I contorni relativi all’applicazione della fattispecie circostanziale in oggetto sono stati tracciati in maniera esaustiva da precedente giurisprudenza della stessa Corte Suprema, la quale, in tema di sequestro di persona a scopo di estorsione, ha più volte rilevato che ai fini della concessione della circostanza attenuante della dissociazione diretta a far riacquistare al soggetto passivo la libertà, è richiesto che il comportamento del dissociato si traduca in fatti concreti, finalisticamente indirizzati alla liberazione del sequestrato ed eziologicamente rilevanti per il raggiungimento dello scopo della cessazione del sequestro.
LA SOLUZIONE
Con la pronuncia in commento la Corte di Cassazione rigetta il ricorso e ribadisce l’orientamento giurisprudenziale sostenuto dai giudici di merito secondo il quale la liberazione del sequestrato, cui venga richiesto il successivo pagamento del prezzo del riscatto, esclude l'applicabilità dell’attenuante di cui al quarto comma dell'art. 630 cod. pen., posto che per aversi dissociazione non è sufficiente la mera liberazione dell'ostaggio, ma è necessario piuttosto il verificarsi di un abbandono incondizionato dell'intenzione di protrarre la durata del sequestro e di una rinuncia definitiva a conseguire il risultato economico o l'utile che l'agente si era prefisso di ricavare dal crimine.

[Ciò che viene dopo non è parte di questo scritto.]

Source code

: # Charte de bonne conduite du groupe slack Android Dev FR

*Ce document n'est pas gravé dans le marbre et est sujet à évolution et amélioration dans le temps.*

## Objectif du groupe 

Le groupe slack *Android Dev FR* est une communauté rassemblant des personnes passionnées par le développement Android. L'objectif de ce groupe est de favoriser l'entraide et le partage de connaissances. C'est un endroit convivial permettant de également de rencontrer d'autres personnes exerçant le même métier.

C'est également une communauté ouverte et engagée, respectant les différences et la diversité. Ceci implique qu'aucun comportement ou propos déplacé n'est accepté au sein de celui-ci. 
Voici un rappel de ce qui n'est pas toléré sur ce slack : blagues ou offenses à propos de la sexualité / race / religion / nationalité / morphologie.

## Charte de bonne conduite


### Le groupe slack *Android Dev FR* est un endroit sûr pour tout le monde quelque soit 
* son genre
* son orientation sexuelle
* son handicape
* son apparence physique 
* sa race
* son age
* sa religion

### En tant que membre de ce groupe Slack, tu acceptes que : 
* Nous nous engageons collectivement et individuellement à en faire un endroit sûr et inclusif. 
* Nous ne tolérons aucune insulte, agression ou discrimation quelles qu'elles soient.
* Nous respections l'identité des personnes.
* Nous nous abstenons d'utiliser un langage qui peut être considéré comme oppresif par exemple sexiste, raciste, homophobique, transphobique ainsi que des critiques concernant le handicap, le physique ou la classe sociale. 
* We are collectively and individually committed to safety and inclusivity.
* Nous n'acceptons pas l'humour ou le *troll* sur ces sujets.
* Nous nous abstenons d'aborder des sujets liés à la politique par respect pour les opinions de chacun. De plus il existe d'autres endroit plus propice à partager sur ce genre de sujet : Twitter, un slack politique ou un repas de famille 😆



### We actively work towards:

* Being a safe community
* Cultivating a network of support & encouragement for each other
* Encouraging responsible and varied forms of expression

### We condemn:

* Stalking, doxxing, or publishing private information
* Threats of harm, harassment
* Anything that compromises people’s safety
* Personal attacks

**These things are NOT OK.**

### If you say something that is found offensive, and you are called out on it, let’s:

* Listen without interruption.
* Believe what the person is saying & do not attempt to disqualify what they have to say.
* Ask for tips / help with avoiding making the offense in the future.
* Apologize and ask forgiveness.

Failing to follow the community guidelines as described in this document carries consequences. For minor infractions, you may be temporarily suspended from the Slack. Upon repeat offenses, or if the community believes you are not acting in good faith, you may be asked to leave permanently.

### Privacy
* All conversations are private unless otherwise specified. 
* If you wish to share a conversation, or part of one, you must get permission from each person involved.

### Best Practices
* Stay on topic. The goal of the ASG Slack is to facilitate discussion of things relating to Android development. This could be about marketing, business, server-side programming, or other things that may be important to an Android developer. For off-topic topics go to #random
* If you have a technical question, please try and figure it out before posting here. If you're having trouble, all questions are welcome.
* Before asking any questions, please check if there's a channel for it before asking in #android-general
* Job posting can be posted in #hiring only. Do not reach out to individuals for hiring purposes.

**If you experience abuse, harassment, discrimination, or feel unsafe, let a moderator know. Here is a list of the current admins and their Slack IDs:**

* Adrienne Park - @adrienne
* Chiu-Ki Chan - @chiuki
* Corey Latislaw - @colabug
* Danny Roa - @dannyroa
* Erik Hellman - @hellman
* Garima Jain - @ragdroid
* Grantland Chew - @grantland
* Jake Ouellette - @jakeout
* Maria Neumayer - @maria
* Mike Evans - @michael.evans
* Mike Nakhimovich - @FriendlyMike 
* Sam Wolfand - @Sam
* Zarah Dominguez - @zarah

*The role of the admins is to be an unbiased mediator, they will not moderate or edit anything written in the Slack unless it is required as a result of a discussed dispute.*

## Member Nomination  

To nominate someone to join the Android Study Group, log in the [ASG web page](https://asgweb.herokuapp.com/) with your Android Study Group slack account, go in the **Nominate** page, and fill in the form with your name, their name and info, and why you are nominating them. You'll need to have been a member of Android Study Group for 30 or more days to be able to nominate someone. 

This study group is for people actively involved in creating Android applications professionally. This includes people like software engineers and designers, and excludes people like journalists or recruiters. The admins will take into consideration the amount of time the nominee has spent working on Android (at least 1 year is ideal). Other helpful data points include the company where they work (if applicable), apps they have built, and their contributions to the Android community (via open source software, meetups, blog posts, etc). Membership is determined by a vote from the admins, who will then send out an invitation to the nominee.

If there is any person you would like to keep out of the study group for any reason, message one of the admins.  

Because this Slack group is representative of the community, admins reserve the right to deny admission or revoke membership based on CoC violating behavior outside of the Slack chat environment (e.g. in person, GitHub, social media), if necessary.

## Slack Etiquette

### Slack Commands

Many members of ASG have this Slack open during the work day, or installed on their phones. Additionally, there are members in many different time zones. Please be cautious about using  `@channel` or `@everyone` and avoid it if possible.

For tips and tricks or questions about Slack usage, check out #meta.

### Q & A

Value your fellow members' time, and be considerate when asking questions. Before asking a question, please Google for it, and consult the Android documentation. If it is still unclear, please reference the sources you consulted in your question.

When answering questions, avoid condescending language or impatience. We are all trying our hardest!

È stata pertanto considerata irreprensibile, sul versante dell'applicazione della legge penale, la pronuncia di condanna emessa dal giudice di seconde cure.
Ed invero, l'imputato, in vista della liberazione della vittima, si era fatto comunque promettere dall'ostaggio il versamento, una volta liberato, di una somma di denaro, circostanza questa sufficiente a poter ritenere non integrata la fattispecie della dissociazione. Del pari corretta è apparsa, al vaglio della Corte, la condivisione da parte del giudice di appello dell’orientamento della giurisprudenza di legittimità secondo il quale «il delitto di sequestro di persona a scopo di estorsione di cui all'art. 630 cod. pen. si consuma indipendentemente dal conseguimento dell'ingiusto profitto del prezzo della liberazione», sia esso costituito da denaro, beni materiali, ovvero da utilità di altra natura.
Ciò posto, non coglie nel segno la censura sottesa alla prima doglianza del ricorrente.
La Suprema Corte, in conclusione, ha dato atto della piena logicità della sentenza impugnata nel punto in cui ha escluso la rilevanza della presunta accettazione, da parte dell'imputato, della eventuale inesigibilità del credito per la presunta mancanza di strumenti idonei a riscuoterlo.
Coerentemente, a giudizio degli stessi Ermellini, non sono stati ravvisati l'abbandono incondizionato e la rinuncia definitiva a conseguire il risultato economico che l'agente si era prefisso di ricavare dal crimine, in quanto la liberazione era chiaramente condizionata al versamento della somma pattuita, essendo irrilevante che l'agente fosse rimasto privo di strumenti per ottenere il promesso pagamento o che attribuisse scarsa credibilità all'impegno in proposito assunto dalla vittima.